Low-latency AllGather kernel implementations for NVIDIA GPUs.

API Reference

fast_allgather(ctx, buffer)

Performs fast AllGather operation.

Parameters:

ctx – FastAllgatherContext
buffer – Symmetric buffer to AllGather

create_fast_allgather_context(...): Creates the context for fast AllGather.

get_auto_all_gather_method(...): Automatically selects the best AllGather method based on hardware topology.

class AllGatherMethod

Enum for AllGather methods:

PULL: Pull-based AllGather
PUSH_2D: 2D push-based AllGather
PUSH_3D: 3D push-based AllGather
PUSH_2D_LL: Low-latency 2D push
PUSH_2D_LL_MULTIMEM: Low-latency 2D push with multicast memory
PUSH_NUMA_2D: NUMA-aware 2D push
PUSH_NUMA_2D_LL: NUMA-aware low-latency 2D push

Internal Kernels

_forward_pull_kernel(...): Pull-based AllGather kernel.
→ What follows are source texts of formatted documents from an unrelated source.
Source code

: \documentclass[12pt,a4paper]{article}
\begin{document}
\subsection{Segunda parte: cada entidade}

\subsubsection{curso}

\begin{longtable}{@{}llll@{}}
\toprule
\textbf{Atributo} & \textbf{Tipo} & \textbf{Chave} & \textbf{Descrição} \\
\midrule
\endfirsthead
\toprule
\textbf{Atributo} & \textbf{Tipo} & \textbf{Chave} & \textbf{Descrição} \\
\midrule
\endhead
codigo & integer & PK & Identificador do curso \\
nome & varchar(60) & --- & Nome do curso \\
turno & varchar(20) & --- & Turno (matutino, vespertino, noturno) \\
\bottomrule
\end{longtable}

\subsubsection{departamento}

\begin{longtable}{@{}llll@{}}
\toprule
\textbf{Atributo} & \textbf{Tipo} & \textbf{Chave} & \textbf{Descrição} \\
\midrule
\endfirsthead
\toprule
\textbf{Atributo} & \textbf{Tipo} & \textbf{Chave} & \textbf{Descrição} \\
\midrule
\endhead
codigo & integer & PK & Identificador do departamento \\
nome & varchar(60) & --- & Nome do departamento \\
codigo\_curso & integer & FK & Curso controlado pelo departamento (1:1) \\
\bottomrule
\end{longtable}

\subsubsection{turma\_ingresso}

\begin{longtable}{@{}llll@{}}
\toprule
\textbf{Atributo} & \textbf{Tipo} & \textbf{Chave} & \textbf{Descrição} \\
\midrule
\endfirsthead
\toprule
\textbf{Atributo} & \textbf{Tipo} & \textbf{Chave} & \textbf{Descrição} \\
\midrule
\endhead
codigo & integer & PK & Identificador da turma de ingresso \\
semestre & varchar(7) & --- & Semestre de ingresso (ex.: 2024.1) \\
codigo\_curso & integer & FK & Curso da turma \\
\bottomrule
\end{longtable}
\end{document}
_forward_push_2d_kernel(...): 2D push-based AllGather kernel.

_forward_push_3d_kernel(...): 3D push-based AllGather kernel.

_forward_push_2d_ll_kernel(...): Low-latency 2D push AllGather kernel.

_forward_push_2d_ll_multimem_kernel(...): Low-latency 2D push AllGather with multicast memory.

_forward_push_numa_2d_kernel(...): NUMA-aware 2D push AllGather kernel.

_forward_push_numa_2d_ll_kernel(...): NUMA-aware low-latency 2D push AllGather kernel.

cp_engine_producer_all_gather_intra_node(...): Copy engine-based intra-node AllGather.

cp_engine_producer_all_gather_inter_node(...): Copy engine-based inter-node AllGather.